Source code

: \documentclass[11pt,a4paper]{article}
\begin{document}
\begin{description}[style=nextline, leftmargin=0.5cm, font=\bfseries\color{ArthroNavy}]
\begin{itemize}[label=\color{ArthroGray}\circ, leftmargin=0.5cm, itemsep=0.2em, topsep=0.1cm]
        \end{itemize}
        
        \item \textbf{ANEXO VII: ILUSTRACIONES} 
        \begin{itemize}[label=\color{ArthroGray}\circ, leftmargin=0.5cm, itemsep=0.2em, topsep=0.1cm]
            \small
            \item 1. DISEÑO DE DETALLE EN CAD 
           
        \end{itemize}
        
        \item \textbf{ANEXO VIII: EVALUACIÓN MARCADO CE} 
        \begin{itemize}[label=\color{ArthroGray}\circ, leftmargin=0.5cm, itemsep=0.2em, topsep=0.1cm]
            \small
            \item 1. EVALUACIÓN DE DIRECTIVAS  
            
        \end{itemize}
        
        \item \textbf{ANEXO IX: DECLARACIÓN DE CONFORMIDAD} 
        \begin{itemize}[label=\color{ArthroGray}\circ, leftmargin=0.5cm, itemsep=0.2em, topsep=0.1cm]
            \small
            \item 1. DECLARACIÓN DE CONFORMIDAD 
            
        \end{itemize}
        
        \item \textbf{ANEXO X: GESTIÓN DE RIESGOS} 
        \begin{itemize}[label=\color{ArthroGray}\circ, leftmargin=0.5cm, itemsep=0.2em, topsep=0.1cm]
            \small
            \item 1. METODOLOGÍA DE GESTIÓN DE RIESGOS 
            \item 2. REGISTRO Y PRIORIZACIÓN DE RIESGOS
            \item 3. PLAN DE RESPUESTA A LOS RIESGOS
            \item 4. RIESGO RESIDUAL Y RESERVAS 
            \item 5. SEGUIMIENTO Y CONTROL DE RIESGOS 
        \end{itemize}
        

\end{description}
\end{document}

--------------------

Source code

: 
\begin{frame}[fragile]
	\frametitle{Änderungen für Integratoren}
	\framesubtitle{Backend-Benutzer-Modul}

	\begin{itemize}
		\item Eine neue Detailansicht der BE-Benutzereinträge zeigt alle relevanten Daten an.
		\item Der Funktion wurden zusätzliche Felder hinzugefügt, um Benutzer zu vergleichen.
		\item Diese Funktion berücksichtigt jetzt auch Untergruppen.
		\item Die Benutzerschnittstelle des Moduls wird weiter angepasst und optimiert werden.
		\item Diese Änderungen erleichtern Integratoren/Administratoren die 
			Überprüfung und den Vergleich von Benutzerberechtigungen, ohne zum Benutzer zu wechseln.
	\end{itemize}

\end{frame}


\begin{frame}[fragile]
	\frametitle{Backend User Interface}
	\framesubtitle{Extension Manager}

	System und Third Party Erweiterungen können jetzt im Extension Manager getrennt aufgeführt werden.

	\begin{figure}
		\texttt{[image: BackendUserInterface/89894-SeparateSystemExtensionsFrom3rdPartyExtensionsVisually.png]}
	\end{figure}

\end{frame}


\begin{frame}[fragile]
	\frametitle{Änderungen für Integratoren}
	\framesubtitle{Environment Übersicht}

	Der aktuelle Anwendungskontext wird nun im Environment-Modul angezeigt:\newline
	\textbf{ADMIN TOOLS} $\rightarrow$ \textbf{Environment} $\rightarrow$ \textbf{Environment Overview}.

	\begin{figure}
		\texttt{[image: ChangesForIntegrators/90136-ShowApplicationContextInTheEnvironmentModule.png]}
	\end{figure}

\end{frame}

--------------------

## WHAT IS NEEDED
Scan the data for the string "image" and copy each line in which it occurs.

## TASK OUTPUT
		\texttt{[image: BackendUserInterface/89894-SeparateSystemExtensionsFrom3rdPartyExtensionsVisually.png]}
		\texttt{[image: ChangesForIntegrators/90136-ShowApplicationContextInTheEnvironmentModule.png]}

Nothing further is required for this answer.